Consider the space $\mathbb{R}^2.$ We are given $n$ mutually different points $x_1,..,x_n \in \mathbb R^2.$

We can then introduce expressions

$$f_i(x_1,...,x_n) = n^2 \vert x_i \vert^2 + \sum_{j \neq i } \frac{1}{\vert x_j-x_i \vert^2 }.$$

I would like to know if there exists an explicit constant $c>0$, independent of the points, (as large as possible) such that $$ n^2+ \sum_{i=1}^n f_i(x_1,...,x_n) \ge c n^3.$$

I will do two cases by hand to give you a feeling:

$n=1$: This case is clear, as

$$1+ f_1(x_1) \ge 1 =c1^3$$ with $c=1.$

$n=2$: This case is already more tricky, however

$$4 + f_1(x_1,x_2) + f_2(x_1,x_2) =4+ 4(\vert x_1 \vert^2+\vert x_2 \vert^2) + \frac{2}{\vert x_1-x_2 \vert^2}$$ and thus using the parallelogram identity we find $$ 4 + f_1(x_1,x_2) + f_2(x_1,x_2)=4+ 2 (\vert x_1-x_2 \vert^2 + 1/\vert x_1-x_2 \vert^2) + 2 \vert x_1+x_2 \vert^2.$$

Now, we may use that $t+1/t  \ge 2$ for $t > 0$ to infer that

$$ 4 + f_1(x_1,x_2) + f_2(x_1,x_2)\ge 4+ 4 = 2^3.$$

So somehow one could conjecture that $c=1$ is possible, but I don't know whether this is true in general.

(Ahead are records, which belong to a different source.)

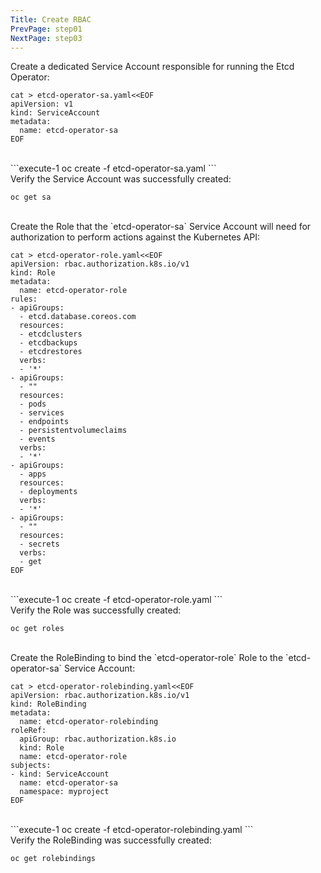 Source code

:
 ```yaml
---
Title: Create RBAC
PrevPage: step01
NextPage: step03
---
```


Create a dedicated Service Account responsible for running the Etcd Operator:

```execute-1
cat > etcd-operator-sa.yaml<<EOF
apiVersion: v1
kind: ServiceAccount
metadata:
  name: etcd-operator-sa
EOF
```
<br>
```execute-1
oc create -f etcd-operator-sa.yaml
```
<br>
Verify the Service Account was successfully created:

```execute-1
oc get sa
```
<br>
Create the Role that the `etcd-operator-sa` Service Account will need for authorization to perform actions against the Kubernetes API:

```execute-1
cat > etcd-operator-role.yaml<<EOF
apiVersion: rbac.authorization.k8s.io/v1
kind: Role
metadata:
  name: etcd-operator-role
rules:
- apiGroups:
  - etcd.database.coreos.com
  resources:
  - etcdclusters
  - etcdbackups
  - etcdrestores
  verbs:
  - '*'
- apiGroups:
  - ""
  resources:
  - pods
  - services
  - endpoints
  - persistentvolumeclaims
  - events
  verbs:
  - '*'
- apiGroups:
  - apps
  resources:
  - deployments
  verbs:
  - '*'
- apiGroups:
  - ""
  resources:
  - secrets
  verbs:
  - get
EOF
```
<br>
```execute-1
oc create -f etcd-operator-role.yaml
```
<br>
Verify the Role was successfully created:

```execute-1
oc get roles
```
<br>
Create the RoleBinding to bind the `etcd-operator-role` Role to the `etcd-operator-sa` Service Account:

```execute-1
cat > etcd-operator-rolebinding.yaml<<EOF
apiVersion: rbac.authorization.k8s.io/v1
kind: RoleBinding
metadata:
  name: etcd-operator-rolebinding
roleRef:
  apiGroup: rbac.authorization.k8s.io
  kind: Role
  name: etcd-operator-role
subjects:
- kind: ServiceAccount
  name: etcd-operator-sa
  namespace: myproject
EOF
```
<br>
```execute-1
oc create -f etcd-operator-rolebinding.yaml
```
<br>
Verify the RoleBinding was successfully created:

```execute-1
oc get rolebindings
```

No, this is not true, here is the sketch of a sequence of distributions where your sum asymptotically grows slower than $n^3$. In the following I am using the symbol $\asymp$ for expressions whose ratio is bounded above and below by some positive constants independent of $n$, and similarly $\lesssim$ for inequalities which hold up to a positive constant.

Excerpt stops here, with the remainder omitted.